Records shown Block Start

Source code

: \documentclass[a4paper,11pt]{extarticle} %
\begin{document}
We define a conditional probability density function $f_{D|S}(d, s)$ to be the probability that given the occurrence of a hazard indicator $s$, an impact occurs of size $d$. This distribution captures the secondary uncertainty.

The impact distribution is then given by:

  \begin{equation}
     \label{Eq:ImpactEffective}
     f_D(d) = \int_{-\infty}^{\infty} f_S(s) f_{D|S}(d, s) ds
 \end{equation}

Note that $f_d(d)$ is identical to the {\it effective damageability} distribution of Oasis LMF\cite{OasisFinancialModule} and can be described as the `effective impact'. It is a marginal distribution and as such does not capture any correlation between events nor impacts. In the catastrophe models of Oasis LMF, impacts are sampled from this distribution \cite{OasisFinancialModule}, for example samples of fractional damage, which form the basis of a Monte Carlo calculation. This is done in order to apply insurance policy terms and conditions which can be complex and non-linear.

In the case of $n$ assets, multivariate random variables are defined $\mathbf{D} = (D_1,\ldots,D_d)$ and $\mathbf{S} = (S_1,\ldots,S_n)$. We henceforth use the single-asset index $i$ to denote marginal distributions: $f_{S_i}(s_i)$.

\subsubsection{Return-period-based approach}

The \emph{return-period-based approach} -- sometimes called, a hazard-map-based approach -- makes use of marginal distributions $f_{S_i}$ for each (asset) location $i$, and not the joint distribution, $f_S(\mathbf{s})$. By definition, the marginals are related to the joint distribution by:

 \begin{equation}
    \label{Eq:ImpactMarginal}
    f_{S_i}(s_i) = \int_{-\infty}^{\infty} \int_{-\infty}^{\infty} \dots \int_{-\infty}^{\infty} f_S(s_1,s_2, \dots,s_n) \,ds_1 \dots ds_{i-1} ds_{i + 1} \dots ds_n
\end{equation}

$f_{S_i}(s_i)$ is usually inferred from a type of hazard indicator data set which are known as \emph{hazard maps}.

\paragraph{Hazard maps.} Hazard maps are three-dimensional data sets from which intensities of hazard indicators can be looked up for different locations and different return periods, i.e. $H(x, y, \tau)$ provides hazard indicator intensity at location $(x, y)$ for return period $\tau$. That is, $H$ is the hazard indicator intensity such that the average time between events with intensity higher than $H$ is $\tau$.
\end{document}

Records shown Block End

Task brief:
Please output the records shown above, with every character intact.

Your solution:
Source code

: \documentclass[a4paper,11pt]{extarticle} %
\begin{document}
We define a conditional probability density function $f_{D|S}(d, s)$ to be the probability that given the occurrence of a hazard indicator $s$, an impact occurs of size $d$. This distribution captures the secondary uncertainty.

The impact distribution is then given by:

  \begin{equation}
     \label{Eq:ImpactEffective}
     f_D(d) = \int_{-\infty}^{\infty} f_S(s) f_{D|S}(d, s) ds
 \end{equation}

Note that $f_d(d)$ is identical to the {\it effective damageability} distribution of Oasis LMF\cite{OasisFinancialModule} and can be described as the `effective impact'. It is a marginal distribution and as such does not capture any correlation between events nor impacts. In the catastrophe models of Oasis LMF, impacts are sampled from this distribution \cite{OasisFinancialModule}, for example samples of fractional damage, which form the basis of a Monte Carlo calculation. This is done in order to apply insurance policy terms and conditions which can be complex and non-linear.

In the case of $n$ assets, multivariate random variables are defined $\mathbf{D} = (D_1,\ldots,D_d)$ and $\mathbf{S} = (S_1,\ldots,S_n)$. We henceforth use the single-asset index $i$ to denote marginal distributions: $f_{S_i}(s_i)$.

\subsubsection{Return-period-based approach}

The \emph{return-period-based approach} -- sometimes called, a hazard-map-based approach -- makes use of marginal distributions $f_{S_i}$ for each (asset) location $i$, and not the joint distribution, $f_S(\mathbf{s})$. By definition, the marginals are related to the joint distribution by:

 \begin{equation}
    \label{Eq:ImpactMarginal}
    f_{S_i}(s_i) = \int_{-\infty}^{\infty} \int_{-\infty}^{\infty} \dots \int_{-\infty}^{\infty} f_S(s_1,s_2, \dots,s_n) \,ds_1 \dots ds_{i-1} ds_{i + 1} \dots ds_n
\end{equation}

$f_{S_i}(s_i)$ is usually inferred from a type of hazard indicator data set which are known as \emph{hazard maps}.

\paragraph{Hazard maps.} Hazard maps are three-dimensional data sets from which intensities of hazard indicators can be looked up for different locations and different return periods, i.e. $H(x, y, \tau)$ provides hazard indicator intensity at location $(x, y)$ for return period $\tau$. That is, $H$ is the hazard indicator intensity such that the average time between events with intensity higher than $H$ is $\tau$.
\end{document}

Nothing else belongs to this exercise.